▶ Required action
Reproduce exactly, and exclusively, the lines from the line containing "first change in local" through the final line of the listing below.

▶ Data for this task
┄┄┄┄┄┄┄┄┄┄┄┄┄┄┄┄┄┄┄┄
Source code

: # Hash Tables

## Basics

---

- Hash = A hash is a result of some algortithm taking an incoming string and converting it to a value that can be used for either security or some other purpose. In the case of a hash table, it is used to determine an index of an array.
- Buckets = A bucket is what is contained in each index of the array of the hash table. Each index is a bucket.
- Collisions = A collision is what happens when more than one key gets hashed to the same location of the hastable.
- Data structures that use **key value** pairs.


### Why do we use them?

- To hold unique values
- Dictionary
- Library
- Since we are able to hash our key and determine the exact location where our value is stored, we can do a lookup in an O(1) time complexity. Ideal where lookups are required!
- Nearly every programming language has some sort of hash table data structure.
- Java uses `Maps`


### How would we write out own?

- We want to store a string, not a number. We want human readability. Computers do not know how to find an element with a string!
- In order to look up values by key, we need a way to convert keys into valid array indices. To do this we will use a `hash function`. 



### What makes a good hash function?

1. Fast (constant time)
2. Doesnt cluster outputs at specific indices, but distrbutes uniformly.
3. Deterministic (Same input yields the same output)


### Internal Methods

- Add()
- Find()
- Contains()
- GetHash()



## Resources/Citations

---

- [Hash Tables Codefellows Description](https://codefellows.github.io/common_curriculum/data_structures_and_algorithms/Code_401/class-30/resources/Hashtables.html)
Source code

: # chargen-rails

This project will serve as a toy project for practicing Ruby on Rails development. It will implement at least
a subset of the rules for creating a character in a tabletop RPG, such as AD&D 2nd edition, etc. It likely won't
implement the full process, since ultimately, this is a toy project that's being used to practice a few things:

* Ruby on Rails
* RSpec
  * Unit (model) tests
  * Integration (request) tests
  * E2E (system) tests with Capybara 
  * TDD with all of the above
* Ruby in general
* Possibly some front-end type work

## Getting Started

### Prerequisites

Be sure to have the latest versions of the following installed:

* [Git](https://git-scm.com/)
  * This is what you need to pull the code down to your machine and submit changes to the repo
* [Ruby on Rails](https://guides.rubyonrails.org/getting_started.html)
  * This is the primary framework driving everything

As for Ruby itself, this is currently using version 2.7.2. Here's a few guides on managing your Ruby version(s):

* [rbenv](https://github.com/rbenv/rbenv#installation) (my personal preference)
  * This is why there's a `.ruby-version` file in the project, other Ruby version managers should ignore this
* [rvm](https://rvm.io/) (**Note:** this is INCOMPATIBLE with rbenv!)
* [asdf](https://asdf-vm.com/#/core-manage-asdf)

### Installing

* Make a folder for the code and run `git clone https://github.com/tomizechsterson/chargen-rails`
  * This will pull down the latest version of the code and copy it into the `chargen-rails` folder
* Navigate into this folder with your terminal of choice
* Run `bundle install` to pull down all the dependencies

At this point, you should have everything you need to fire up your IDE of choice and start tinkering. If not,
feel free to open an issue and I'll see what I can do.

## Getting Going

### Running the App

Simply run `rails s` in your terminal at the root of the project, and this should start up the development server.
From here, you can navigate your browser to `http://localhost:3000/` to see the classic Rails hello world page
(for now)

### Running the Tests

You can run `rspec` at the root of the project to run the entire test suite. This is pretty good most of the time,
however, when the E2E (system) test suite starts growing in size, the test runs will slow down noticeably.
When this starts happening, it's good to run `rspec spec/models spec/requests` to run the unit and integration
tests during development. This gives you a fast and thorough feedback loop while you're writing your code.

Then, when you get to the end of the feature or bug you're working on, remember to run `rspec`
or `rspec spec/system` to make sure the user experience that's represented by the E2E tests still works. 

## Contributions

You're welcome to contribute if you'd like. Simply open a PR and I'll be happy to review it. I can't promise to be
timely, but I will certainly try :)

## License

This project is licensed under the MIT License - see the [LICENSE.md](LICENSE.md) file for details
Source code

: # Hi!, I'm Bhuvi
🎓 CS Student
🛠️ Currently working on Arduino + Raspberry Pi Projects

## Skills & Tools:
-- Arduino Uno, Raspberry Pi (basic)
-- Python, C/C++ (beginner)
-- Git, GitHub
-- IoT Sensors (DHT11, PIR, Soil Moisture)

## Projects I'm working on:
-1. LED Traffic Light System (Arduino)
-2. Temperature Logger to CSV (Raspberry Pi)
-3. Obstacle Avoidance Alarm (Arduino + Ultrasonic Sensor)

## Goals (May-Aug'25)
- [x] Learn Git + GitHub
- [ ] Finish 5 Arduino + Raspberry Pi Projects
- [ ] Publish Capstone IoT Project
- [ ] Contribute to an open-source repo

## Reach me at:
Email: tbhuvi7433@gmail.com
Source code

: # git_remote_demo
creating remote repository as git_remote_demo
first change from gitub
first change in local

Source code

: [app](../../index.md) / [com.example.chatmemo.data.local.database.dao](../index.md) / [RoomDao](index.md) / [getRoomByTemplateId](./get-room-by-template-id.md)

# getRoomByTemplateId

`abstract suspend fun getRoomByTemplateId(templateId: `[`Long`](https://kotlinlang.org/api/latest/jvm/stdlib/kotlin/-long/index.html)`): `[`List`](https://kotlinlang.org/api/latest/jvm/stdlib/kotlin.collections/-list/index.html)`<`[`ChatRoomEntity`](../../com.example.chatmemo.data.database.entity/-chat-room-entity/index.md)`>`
┄┄┄┄┄┄┄┄┄┄┄┄┄┄┄┄┄┄┄┄
▶ Response to the task
first change in local

Source code

: [app](../../index.md) / [com.example.chatmemo.data.local.database.dao](../index.md) / [RoomDao](index.md) / [getRoomByTemplateId](./get-room-by-template-id.md)

# getRoomByTemplateId

`abstract suspend fun getRoomByTemplateId(templateId: `[`Long`](https://kotlinlang.org/api/latest/jvm/stdlib/kotlin/-long/index.html)`): `[`List`](https://kotlinlang.org/api/latest/jvm/stdlib/kotlin.collections/-list/index.html)`<`[`ChatRoomEntity`](../../com.example.chatmemo.data.database.entity/-chat-room-entity/index.md)`>`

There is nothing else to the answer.